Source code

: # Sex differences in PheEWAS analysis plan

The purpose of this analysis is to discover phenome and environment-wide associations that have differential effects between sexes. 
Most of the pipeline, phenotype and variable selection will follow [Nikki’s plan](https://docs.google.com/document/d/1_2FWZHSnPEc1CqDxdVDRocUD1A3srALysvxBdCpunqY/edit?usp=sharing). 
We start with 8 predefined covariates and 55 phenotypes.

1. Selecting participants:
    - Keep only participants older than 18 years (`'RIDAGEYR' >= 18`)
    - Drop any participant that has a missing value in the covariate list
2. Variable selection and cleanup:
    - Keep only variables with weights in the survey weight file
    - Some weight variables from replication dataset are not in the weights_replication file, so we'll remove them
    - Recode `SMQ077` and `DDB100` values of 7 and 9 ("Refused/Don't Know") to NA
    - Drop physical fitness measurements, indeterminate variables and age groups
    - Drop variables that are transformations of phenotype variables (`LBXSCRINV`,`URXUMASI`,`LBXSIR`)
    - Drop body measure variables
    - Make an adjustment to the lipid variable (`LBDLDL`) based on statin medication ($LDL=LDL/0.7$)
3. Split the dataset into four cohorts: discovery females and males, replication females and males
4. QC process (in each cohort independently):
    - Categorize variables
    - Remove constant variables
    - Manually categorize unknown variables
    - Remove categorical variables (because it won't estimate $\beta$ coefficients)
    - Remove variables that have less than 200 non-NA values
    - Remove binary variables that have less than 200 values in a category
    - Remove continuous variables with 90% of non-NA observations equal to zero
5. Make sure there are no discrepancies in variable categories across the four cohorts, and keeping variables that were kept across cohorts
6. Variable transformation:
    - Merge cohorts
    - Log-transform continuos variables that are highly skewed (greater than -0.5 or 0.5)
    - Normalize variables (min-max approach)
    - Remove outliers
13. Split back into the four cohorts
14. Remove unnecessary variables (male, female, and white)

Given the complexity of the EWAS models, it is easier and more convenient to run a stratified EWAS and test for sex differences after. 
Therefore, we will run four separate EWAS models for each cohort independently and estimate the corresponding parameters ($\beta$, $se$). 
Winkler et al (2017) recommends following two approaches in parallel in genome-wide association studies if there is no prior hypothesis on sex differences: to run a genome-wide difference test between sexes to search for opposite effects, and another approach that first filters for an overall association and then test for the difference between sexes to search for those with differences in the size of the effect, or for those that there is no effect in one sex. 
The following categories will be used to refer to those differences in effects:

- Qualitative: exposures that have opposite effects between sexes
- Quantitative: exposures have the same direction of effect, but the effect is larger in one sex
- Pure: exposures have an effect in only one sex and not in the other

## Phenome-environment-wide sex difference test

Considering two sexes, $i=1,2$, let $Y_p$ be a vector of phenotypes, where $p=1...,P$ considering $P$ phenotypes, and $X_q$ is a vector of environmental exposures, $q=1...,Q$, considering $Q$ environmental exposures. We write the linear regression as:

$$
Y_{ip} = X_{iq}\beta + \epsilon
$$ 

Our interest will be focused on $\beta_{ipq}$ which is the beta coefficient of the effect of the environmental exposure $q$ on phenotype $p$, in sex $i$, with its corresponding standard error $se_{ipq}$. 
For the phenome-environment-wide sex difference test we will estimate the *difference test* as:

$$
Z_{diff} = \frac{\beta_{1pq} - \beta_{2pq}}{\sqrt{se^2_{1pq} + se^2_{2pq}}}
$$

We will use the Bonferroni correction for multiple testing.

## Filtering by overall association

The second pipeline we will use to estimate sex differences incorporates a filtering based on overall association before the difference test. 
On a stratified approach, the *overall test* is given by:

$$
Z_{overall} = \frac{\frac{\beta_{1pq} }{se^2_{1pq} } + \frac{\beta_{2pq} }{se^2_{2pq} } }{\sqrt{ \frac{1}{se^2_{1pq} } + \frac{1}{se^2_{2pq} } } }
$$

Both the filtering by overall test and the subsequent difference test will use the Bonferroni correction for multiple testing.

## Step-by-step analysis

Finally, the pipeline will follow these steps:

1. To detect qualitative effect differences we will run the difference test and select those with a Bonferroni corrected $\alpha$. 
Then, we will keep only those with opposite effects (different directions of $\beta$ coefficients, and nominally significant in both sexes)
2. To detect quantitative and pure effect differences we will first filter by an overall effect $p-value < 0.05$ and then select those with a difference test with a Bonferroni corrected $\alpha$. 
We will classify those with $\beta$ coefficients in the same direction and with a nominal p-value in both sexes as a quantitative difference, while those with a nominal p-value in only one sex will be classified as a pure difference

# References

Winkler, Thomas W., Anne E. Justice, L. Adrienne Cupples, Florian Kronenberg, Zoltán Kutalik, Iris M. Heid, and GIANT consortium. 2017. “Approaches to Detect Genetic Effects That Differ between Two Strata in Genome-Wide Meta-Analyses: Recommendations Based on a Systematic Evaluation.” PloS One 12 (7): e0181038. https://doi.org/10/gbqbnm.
---
ACTION ITEM: Above are the records; from them, give again exactly the lines from the one containing "## Filtering by overall association" through the one containing "Then, we will", both included.

REPLY TO THE TASK:
## Filtering by overall association

The second pipeline we will use to estimate sex differences incorporates a filtering based on overall association before the difference test. 
On a stratified approach, the *overall test* is given by:

$$
Z_{overall} = \frac{\frac{\beta_{1pq} }{se^2_{1pq} } + \frac{\beta_{2pq} }{se^2_{2pq} } }{\sqrt{ \frac{1}{se^2_{1pq} } + \frac{1}{se^2_{2pq} } } }
$$

Both the filtering by overall test and the subsequent difference test will use the Bonferroni correction for multiple testing.

## Step-by-step analysis

Finally, the pipeline will follow these steps:

1. To detect qualitative effect differences we will run the difference test and select those with a Bonferroni corrected $\alpha$. 
Then, we will keep only those with opposite effects (different directions of $\beta$ coefficients, and nominally significant in both sexes)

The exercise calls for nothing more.